**AIM OF THE TASK:** Using the records below, give the number of lines where the string "service" shows up. Add nothing to it.

Extracted data entries
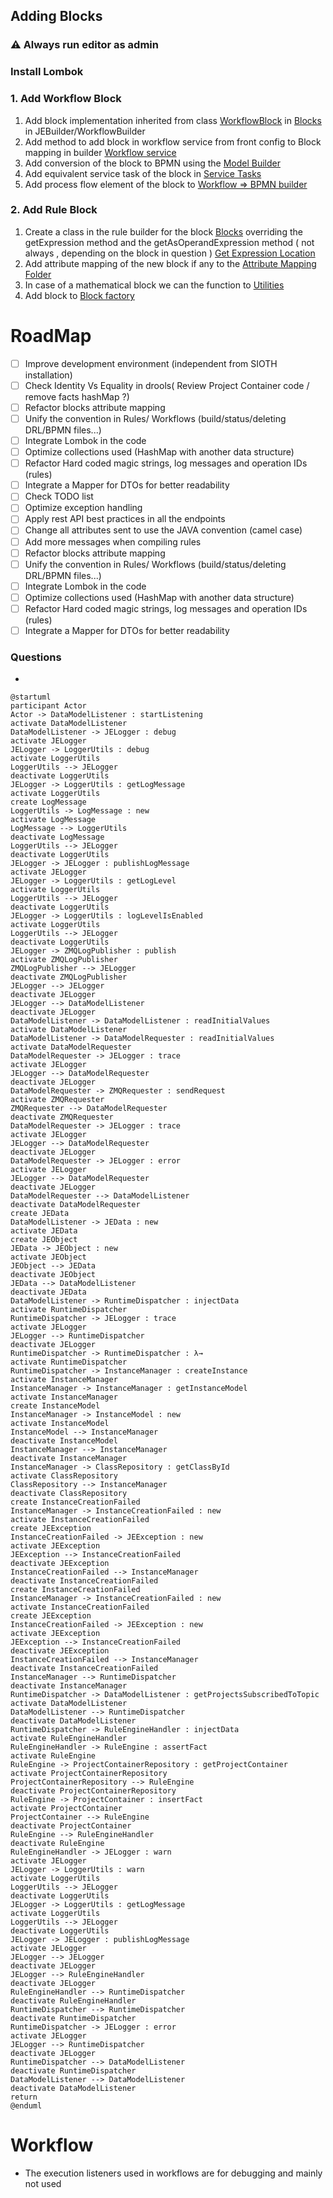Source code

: ## Adding Blocks

### ⚠ Always run editor as admin

### Install Lombok

### 1. Add Workflow Block

1. Add block implementation inherited from
   class [WorkflowBlock](JEBuilder/WorkflowBuilder/src/main/java/blocks/WorkflowBlock.java)
   in [Blocks](JEBuilder/WorkflowBuilder/src/main/java/blocks) in JEBuilder/WorkflowBuilder
2. Add method to add block in workflow service from front config to Block mapping in
   builder [Workflow service](JEBuilder/ProjectBuilder/src/main/java/io/je/project/services/WorkflowService.java)
3. Add conversion of the block to BPMN using
   the [Model Builder](JEBuilder/WorkflowBuilder/src/main/java/builder/ModelBuilder.java)
4. Add equivalent service task of the block in [Service Tasks](JERunner/WorkflowEngine/src/main/java/io/je/serviceTasks)
5. Add process flow element of the block
   to [Workflow => BPMN builder](JEBuilder/WorkflowBuilder/src/main/java/builder/JEToBpmnMapper.java)

### 2. Add Rule Block

1. Create a class in the rule builder for the
   block [Blocks](JEBuilder/rulebuilder/src/main/java/io/je/rulebuilder/components/blocks) overriding the getExpression
   method and the getAsOperandExpression method ( not always , depending on the block in
   question ) [Get Expression Location](JEBuilder/rulebuilder/src/main/java/io/je/rulebuilder/components/blocks/Block.java)
2. Add attribute mapping of the new block if any to
   the [Attribute Mapping Folder](JEBuilder/rulebuilder/src/main/java/io/je/rulebuilder/config/AttributesMapping.java)
3. In case of a mathematical block we can the function to [Utilities](Utilities/src/main/java/utils/maths)
4. Add block to [Block factory](JEBuilder/rulebuilder/src/main/java/io/je/rulebuilder/components/BlockFactory.java)

# RoadMap

- [ ] Improve development environment (independent from SIOTH installation)
- [ ] Check Identity Vs Equality in drools( Review Project Container code / remove facts hashMap ?)
- [ ] Refactor blocks attribute mapping
- [ ] Unify the convention in Rules/ Workflows (build/status/deleting DRL/BPMN files...)
- [ ] Integrate Lombok in the code
- [ ] Optimize collections used (HashMap with another data structure)
- [ ] Refactor Hard coded magic strings, log messages and operation IDs (rules)
- [ ] Integrate a Mapper for DTOs for better readability
- [ ] Check TODO list
- [ ] Optimize exception handling
- [ ] Apply rest API best practices in all the endpoints
- [ ] Change all attributes sent to use the JAVA convention (camel case)
- [ ] Add more messages when compiling rules
- [ ] Refactor blocks attribute mapping
- [ ] Unify the convention in Rules/ Workflows (build/status/deleting DRL/BPMN files...)
- [ ] Integrate Lombok in the code
- [ ] Optimize collections used (HashMap with another data structure)
- [ ] Refactor Hard coded magic strings, log messages and operation IDs (rules)
- [ ] Integrate a Mapper for DTOs for better readability

### Questions

-

```plantuml
@startuml
participant Actor
Actor -> DataModelListener : startListening
activate DataModelListener
DataModelListener -> JELogger : debug
activate JELogger
JELogger -> LoggerUtils : debug
activate LoggerUtils
LoggerUtils --> JELogger
deactivate LoggerUtils
JELogger -> LoggerUtils : getLogMessage
activate LoggerUtils
create LogMessage
LoggerUtils -> LogMessage : new
activate LogMessage
LogMessage --> LoggerUtils
deactivate LogMessage
LoggerUtils --> JELogger
deactivate LoggerUtils
JELogger -> JELogger : publishLogMessage
activate JELogger
JELogger -> LoggerUtils : getLogLevel
activate LoggerUtils
LoggerUtils --> JELogger
deactivate LoggerUtils
JELogger -> LoggerUtils : logLevelIsEnabled
activate LoggerUtils
LoggerUtils --> JELogger
deactivate LoggerUtils
JELogger -> ZMQLogPublisher : publish
activate ZMQLogPublisher
ZMQLogPublisher --> JELogger
deactivate ZMQLogPublisher
JELogger --> JELogger
deactivate JELogger
JELogger --> DataModelListener
deactivate JELogger
DataModelListener -> DataModelListener : readInitialValues
activate DataModelListener
DataModelListener -> DataModelRequester : readInitialValues
activate DataModelRequester
DataModelRequester -> JELogger : trace
activate JELogger
JELogger --> DataModelRequester
deactivate JELogger
DataModelRequester -> ZMQRequester : sendRequest
activate ZMQRequester
ZMQRequester --> DataModelRequester
deactivate ZMQRequester
DataModelRequester -> JELogger : trace
activate JELogger
JELogger --> DataModelRequester
deactivate JELogger
DataModelRequester -> JELogger : error
activate JELogger
JELogger --> DataModelRequester
deactivate JELogger
DataModelRequester --> DataModelListener
deactivate DataModelRequester
create JEData
DataModelListener -> JEData : new
activate JEData
create JEObject
JEData -> JEObject : new
activate JEObject
JEObject --> JEData
deactivate JEObject
JEData --> DataModelListener
deactivate JEData
DataModelListener -> RuntimeDispatcher : injectData
activate RuntimeDispatcher
RuntimeDispatcher -> JELogger : trace
activate JELogger
JELogger --> RuntimeDispatcher
deactivate JELogger
RuntimeDispatcher -> RuntimeDispatcher : λ→
activate RuntimeDispatcher
RuntimeDispatcher -> InstanceManager : createInstance
activate InstanceManager
InstanceManager -> InstanceManager : getInstanceModel
activate InstanceManager
create InstanceModel
InstanceManager -> InstanceModel : new
activate InstanceModel
InstanceModel --> InstanceManager
deactivate InstanceModel
InstanceManager --> InstanceManager
deactivate InstanceManager
InstanceManager -> ClassRepository : getClassById
activate ClassRepository
ClassRepository --> InstanceManager
deactivate ClassRepository
create InstanceCreationFailed
InstanceManager -> InstanceCreationFailed : new
activate InstanceCreationFailed
create JEException
InstanceCreationFailed -> JEException : new
activate JEException
JEException --> InstanceCreationFailed
deactivate JEException
InstanceCreationFailed --> InstanceManager
deactivate InstanceCreationFailed
create InstanceCreationFailed
InstanceManager -> InstanceCreationFailed : new
activate InstanceCreationFailed
create JEException
InstanceCreationFailed -> JEException : new
activate JEException
JEException --> InstanceCreationFailed
deactivate JEException
InstanceCreationFailed --> InstanceManager
deactivate InstanceCreationFailed
InstanceManager --> RuntimeDispatcher
deactivate InstanceManager
RuntimeDispatcher -> DataModelListener : getProjectsSubscribedToTopic
activate DataModelListener
DataModelListener --> RuntimeDispatcher
deactivate DataModelListener
RuntimeDispatcher -> RuleEngineHandler : injectData
activate RuleEngineHandler
RuleEngineHandler -> RuleEngine : assertFact
activate RuleEngine
RuleEngine -> ProjectContainerRepository : getProjectContainer
activate ProjectContainerRepository
ProjectContainerRepository --> RuleEngine
deactivate ProjectContainerRepository
RuleEngine -> ProjectContainer : insertFact
activate ProjectContainer
ProjectContainer --> RuleEngine
deactivate ProjectContainer
RuleEngine --> RuleEngineHandler
deactivate RuleEngine
RuleEngineHandler -> JELogger : warn
activate JELogger
JELogger -> LoggerUtils : warn
activate LoggerUtils
LoggerUtils --> JELogger
deactivate LoggerUtils
JELogger -> LoggerUtils : getLogMessage
activate LoggerUtils
LoggerUtils --> JELogger
deactivate LoggerUtils
JELogger -> JELogger : publishLogMessage
activate JELogger
JELogger --> JELogger
deactivate JELogger
JELogger --> RuleEngineHandler
deactivate JELogger
RuleEngineHandler --> RuntimeDispatcher
deactivate RuleEngineHandler
RuntimeDispatcher --> RuntimeDispatcher
deactivate RuntimeDispatcher
RuntimeDispatcher -> JELogger : error
activate JELogger
JELogger --> RuntimeDispatcher
deactivate JELogger
RuntimeDispatcher --> DataModelListener
deactivate RuntimeDispatcher
DataModelListener --> DataModelListener
deactivate DataModelListener
return
@enduml

```

# Workflow

* The execution listeners used in workflows are for debugging and mainly not used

**REPLY TO THE EXERCISE:** 3